Avec ses longs cheveux et sa frange sixties, elle détone en effet. Elle passe volontiers pour la jeune fille un peu sage, un peu rétro chic -comme quand elle reprend le Summer Wine de Nancy Sinatra, avec Alex Kapranos (Franz Ferdinand) dans le rôle de Lee Hazlewood. De cette image, Clara Luciani en est bien consciente. Elle la cultive forcément un peu. Mais sans pour autant vouloir s’y résumer. Sur Le Reste, elle tente par exemple: « Je ne peux pas oublier ton cul et le grain de beauté perdu« . « Des gens ont été choqués que j’utilise ce mot, « cul ». Tant mieux. À vrai dire, je me doutais que cela allait être comme ça. J’en avais même discuté avec des amis qui me donnaient plein d’exemples de chansons où les hommes disent le même mot très facilement, sans que cela ne paraisse plus vulgaire que ça. J’ai l’impression que dans la bouche d’une chanteuse, cela passe toujours un peu moins bien. Quand j’ai envoyé la chanson à mon père, il m’a dit « c’est quand même bizarre, ce mot. Dans ta bouche, c’est pas très joli. » Mais il n’a pas à l’être! Donc avec mon esprit de contradiction, je l’ai laissé. Cela me permettait de faire un peu un pas de côté, et d’aller là où on ne m’attendait pas, par rapport à cette image très lisse, la « fille qui aime lire », « qui adore le terme juste », etc. Bon, après, on parle d’un mot de trois lettres, qui n’est pas non plus central dans la chanson. Mais c’est vrai que je ne l’aurais peut-être pas mis sur le premier album. »
Carnet de bal
Ces libertés, elle se les est permises grâce au carton de Sainte-Victoire, double platine en France. « J’ai du mal à employer le mot « succès », mais en tout cas l’enthousiasme du public autour de ce disque-là a changé en effet ma vie. » Il a pu rassurer et calmer les anxiétés de celle qui était moquée en classe, parce que trop grande, la voix trop grave. Dans la foulée, il l’a aussi amenée à côtoyer des cercles auxquels elle n’était pas forcément habituée. « Je viens d’un milieu très simple, à l’opposé de ce que j’ai pu vivre ces dernières années: se retrouver invitée à un défilé de mode, des cocktails, des mondanités, etc. D’où l’impression d’être parfois tiraillée entre deux mondes, de ne plus savoir auquel j’appartiens. Ce qui n’est pas toujours très confortable. Par contre, c’est stimulant. Je crois de toute façon que je n’aime pas quand c’est trop simple (rires). »
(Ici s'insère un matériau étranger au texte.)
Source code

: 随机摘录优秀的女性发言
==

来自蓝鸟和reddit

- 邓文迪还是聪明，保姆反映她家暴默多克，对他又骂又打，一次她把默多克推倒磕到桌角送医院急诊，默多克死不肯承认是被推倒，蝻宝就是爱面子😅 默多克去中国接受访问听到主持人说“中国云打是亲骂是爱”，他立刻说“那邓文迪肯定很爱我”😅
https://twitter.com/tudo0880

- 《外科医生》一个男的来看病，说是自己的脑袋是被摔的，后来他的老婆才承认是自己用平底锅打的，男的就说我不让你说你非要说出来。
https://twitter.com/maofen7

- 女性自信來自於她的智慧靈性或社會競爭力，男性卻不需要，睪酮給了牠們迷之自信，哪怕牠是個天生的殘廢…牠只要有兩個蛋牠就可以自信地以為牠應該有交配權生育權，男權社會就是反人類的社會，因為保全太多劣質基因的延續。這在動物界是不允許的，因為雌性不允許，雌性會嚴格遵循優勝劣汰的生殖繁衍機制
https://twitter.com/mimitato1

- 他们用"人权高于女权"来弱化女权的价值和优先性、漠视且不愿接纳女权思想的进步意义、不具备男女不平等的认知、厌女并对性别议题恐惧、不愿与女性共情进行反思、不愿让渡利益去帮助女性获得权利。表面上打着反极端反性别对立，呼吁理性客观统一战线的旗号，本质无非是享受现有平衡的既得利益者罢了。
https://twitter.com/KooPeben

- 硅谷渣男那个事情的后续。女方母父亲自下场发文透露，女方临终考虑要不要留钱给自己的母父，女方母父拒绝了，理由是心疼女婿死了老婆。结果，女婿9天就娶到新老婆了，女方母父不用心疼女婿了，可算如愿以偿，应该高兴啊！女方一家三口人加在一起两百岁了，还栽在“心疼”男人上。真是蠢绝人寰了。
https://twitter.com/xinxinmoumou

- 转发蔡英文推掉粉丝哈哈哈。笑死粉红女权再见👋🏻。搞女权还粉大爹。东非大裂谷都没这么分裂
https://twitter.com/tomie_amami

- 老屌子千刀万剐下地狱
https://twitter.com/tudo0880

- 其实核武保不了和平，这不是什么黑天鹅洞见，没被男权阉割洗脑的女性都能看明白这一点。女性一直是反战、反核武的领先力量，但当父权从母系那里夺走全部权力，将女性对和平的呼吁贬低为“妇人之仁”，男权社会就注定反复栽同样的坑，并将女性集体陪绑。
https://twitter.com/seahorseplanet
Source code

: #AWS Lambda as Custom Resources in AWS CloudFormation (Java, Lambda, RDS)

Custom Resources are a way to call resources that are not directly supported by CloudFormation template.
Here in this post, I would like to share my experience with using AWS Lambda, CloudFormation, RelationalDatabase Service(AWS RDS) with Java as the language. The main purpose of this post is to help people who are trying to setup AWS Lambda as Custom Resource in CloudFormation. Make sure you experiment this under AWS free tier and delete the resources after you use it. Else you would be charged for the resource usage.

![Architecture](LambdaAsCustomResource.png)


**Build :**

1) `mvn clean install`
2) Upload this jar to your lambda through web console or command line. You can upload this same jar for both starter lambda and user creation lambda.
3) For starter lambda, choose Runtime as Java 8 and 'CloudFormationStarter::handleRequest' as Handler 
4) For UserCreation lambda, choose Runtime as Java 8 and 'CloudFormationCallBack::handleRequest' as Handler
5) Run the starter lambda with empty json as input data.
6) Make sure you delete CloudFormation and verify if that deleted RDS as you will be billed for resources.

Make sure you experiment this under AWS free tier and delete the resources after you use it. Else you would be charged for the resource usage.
De fait, la jeune femme n’a jamais voulu trancher, reprenant aussi bien Dalida que Lana Del Rey, trônant en couverture de Télérama tout en allant chanter sur le plateau de Cyril Hanouna. On la soupçonne même d’avoir délibérément fui l’étiquette branchée rive gauche qui lui pendait au nez à ses débuts. « Oh oui, je n’ai vraiment pas envie d’être coincée là-dedans. J’ai peur du parisianisme, cela ne m’a jamais fait trop rêver. On y trouve plein de gens qui ne s’autorisent pas à faire de la pop ou des mélodies efficaces, et qui essaient très fort d’être intello (rires) . Moi, mon pari, peut-être plus que jamais avec ce disque, c’est de faire à la fois dans le populaire et l’élégant, de toucher un maximum de gens tout en gardant mes aspérités. À l’heure actuelle, c’est mon plus grand désir. »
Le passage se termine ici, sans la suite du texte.